## WORK ORDER
Word for word, and with pictures excluded, copy out all the records that follow.
[DATA IN THIS EXERCISE]
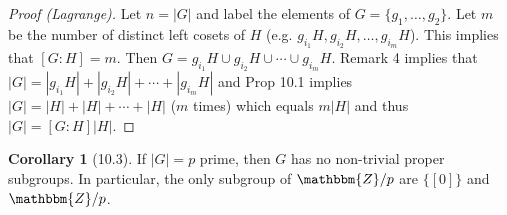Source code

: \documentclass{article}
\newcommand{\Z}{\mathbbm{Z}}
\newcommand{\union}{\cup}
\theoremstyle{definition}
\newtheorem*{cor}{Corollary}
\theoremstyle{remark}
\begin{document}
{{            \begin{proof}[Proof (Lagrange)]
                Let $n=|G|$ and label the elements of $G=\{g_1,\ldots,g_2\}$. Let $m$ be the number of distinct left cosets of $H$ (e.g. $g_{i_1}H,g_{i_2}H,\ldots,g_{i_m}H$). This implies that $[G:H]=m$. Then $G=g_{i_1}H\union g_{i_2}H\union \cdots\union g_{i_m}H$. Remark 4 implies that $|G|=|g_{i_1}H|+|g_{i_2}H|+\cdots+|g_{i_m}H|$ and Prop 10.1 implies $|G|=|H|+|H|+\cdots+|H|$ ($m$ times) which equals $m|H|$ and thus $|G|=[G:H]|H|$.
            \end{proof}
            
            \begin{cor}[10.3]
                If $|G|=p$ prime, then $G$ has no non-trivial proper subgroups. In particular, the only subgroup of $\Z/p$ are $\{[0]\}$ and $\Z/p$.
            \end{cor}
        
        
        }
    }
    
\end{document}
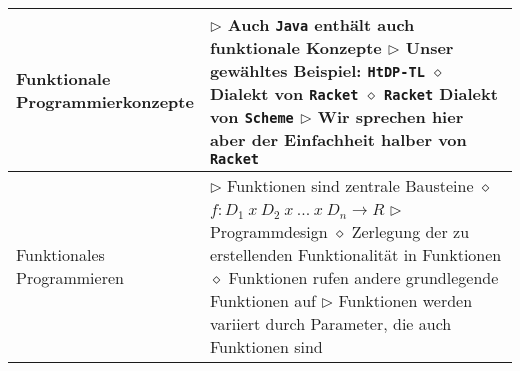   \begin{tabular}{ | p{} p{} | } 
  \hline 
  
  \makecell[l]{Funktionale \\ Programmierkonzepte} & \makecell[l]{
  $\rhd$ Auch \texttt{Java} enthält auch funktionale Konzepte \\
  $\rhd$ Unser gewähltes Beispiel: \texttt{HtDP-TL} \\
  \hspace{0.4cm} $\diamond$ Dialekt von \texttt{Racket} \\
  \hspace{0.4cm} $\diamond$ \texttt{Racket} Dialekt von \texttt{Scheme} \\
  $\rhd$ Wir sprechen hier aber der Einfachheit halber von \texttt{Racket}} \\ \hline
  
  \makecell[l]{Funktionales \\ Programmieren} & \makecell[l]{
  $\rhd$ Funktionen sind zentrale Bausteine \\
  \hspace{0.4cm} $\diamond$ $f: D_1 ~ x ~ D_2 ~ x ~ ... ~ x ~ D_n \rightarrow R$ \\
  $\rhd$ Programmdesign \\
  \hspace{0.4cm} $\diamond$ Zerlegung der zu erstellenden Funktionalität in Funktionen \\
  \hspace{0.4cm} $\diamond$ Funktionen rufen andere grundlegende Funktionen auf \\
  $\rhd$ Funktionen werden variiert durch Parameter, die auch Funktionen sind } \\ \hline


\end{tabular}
[/DATA IN THIS EXERCISE]
## SOLUTION FOR THIS TASK
Source code

: \documentclass{article}
\newcommand{\Z}{\mathbbm{Z}}
\newcommand{\union}{\cup}
\theoremstyle{definition}
\newtheorem*{cor}{Corollary}
\theoremstyle{remark}
\begin{document}
{{            \begin{proof}[Proof (Lagrange)]
                Let $n=|G|$ and label the elements of $G=\{g_1,\ldots,g_2\}$. Let $m$ be the number of distinct left cosets of $H$ (e.g. $g_{i_1}H,g_{i_2}H,\ldots,g_{i_m}H$). This implies that $[G:H]=m$. Then $G=g_{i_1}H\union g_{i_2}H\union \cdots\union g_{i_m}H$. Remark 4 implies that $|G|=|g_{i_1}H|+|g_{i_2}H|+\cdots+|g_{i_m}H|$ and Prop 10.1 implies $|G|=|H|+|H|+\cdots+|H|$ ($m$ times) which equals $m|H|$ and thus $|G|=[G:H]|H|$.
            \end{proof}
            
            \begin{cor}[10.3]
                If $|G|=p$ prime, then $G$ has no non-trivial proper subgroups. In particular, the only subgroup of $\Z/p$ are $\{[0]\}$ and $\Z/p$.
            \end{cor}
        
        
        }
    }
    
\end{document}
   \begin{tabular}{ | p{} p{} | } 
  \hline 
  
  \makecell[l]{Funktionale \\ Programmierkonzepte} & \makecell[l]{
  $\rhd$ Auch \texttt{Java} enthält auch funktionale Konzepte \\
  $\rhd$ Unser gewähltes Beispiel: \texttt{HtDP-TL} \\
  \hspace{0.4cm} $\diamond$ Dialekt von \texttt{Racket} \\
  \hspace{0.4cm} $\diamond$ \texttt{Racket} Dialekt von \texttt{Scheme} \\
  $\rhd$ Wir sprechen hier aber der Einfachheit halber von \texttt{Racket}} \\ \hline
  
  \makecell[l]{Funktionales \\ Programmieren} & \makecell[l]{
  $\rhd$ Funktionen sind zentrale Bausteine \\
  \hspace{0.4cm} $\diamond$ $f: D_1 ~ x ~ D_2 ~ x ~ ... ~ x ~ D_n \rightarrow R$ \\
  $\rhd$ Programmdesign \\
  \hspace{0.4cm} $\diamond$ Zerlegung der zu erstellenden Funktionalität in Funktionen \\
  \hspace{0.4cm} $\diamond$ Funktionen rufen andere grundlegende Funktionen auf \\
  $\rhd$ Funktionen werden variiert durch Parameter, die auch Funktionen sind } \\ \hline


\end{tabular}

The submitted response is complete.